◆ PROVIDED DATA:

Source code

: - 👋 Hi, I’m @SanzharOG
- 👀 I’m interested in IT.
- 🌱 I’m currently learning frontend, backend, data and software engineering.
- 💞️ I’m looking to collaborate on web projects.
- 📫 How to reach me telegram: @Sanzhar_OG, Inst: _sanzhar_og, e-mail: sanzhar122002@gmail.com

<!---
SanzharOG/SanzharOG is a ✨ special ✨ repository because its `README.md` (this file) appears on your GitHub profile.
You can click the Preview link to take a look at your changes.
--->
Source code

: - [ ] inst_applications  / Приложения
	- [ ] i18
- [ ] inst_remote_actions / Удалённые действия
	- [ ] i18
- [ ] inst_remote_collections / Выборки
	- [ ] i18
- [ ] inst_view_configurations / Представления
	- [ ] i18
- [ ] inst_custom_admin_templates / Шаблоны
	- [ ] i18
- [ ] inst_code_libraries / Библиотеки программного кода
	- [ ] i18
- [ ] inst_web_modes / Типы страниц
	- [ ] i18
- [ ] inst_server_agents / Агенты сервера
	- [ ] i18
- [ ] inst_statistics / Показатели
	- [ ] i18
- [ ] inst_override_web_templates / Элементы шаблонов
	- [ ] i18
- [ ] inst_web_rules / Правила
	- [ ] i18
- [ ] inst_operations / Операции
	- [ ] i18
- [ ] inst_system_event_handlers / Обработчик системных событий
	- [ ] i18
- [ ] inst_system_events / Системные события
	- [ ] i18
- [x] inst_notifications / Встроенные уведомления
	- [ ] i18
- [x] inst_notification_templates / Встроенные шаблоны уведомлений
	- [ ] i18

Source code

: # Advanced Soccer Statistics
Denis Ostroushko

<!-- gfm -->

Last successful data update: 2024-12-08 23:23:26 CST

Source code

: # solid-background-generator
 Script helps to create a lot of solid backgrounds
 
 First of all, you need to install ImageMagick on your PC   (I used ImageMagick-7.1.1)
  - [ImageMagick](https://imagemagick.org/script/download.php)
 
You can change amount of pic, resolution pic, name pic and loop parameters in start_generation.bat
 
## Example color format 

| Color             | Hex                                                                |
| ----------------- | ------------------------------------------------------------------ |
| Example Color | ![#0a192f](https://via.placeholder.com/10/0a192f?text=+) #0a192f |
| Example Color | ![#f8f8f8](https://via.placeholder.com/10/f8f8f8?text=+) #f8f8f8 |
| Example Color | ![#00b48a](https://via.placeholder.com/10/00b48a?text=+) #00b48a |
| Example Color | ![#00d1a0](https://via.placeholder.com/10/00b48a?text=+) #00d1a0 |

◆ TASK BRIEF: Word for word, restate the listing above from its first line to the line with "Script helps to", keeping both.

◆ SOLUTION FOR THIS PROBLEM:
Source code

: - 👋 Hi, I’m @SanzharOG
- 👀 I’m interested in IT.
- 🌱 I’m currently learning frontend, backend, data and software engineering.
- 💞️ I’m looking to collaborate on web projects.
- 📫 How to reach me telegram: @Sanzhar_OG, Inst: _sanzhar_og, e-mail: sanzhar122002@gmail.com

<!---
SanzharOG/SanzharOG is a ✨ special ✨ repository because its `README.md` (this file) appears on your GitHub profile.
You can click the Preview link to take a look at your changes.
--->
Source code

: - [ ] inst_applications  / Приложения
	- [ ] i18
- [ ] inst_remote_actions / Удалённые действия
	- [ ] i18
- [ ] inst_remote_collections / Выборки
	- [ ] i18
- [ ] inst_view_configurations / Представления
	- [ ] i18
- [ ] inst_custom_admin_templates / Шаблоны
	- [ ] i18
- [ ] inst_code_libraries / Библиотеки программного кода
	- [ ] i18
- [ ] inst_web_modes / Типы страниц
	- [ ] i18
- [ ] inst_server_agents / Агенты сервера
	- [ ] i18
- [ ] inst_statistics / Показатели
	- [ ] i18
- [ ] inst_override_web_templates / Элементы шаблонов
	- [ ] i18
- [ ] inst_web_rules / Правила
	- [ ] i18
- [ ] inst_operations / Операции
	- [ ] i18
- [ ] inst_system_event_handlers / Обработчик системных событий
	- [ ] i18
- [ ] inst_system_events / Системные события
	- [ ] i18
- [x] inst_notifications / Встроенные уведомления
	- [ ] i18
- [x] inst_notification_templates / Встроенные шаблоны уведомлений
	- [ ] i18

Source code

: # Advanced Soccer Statistics
Denis Ostroushko

<!-- gfm -->

Last successful data update: 2024-12-08 23:23:26 CST

Source code

: # solid-background-generator
 Script helps to create a lot of solid backgrounds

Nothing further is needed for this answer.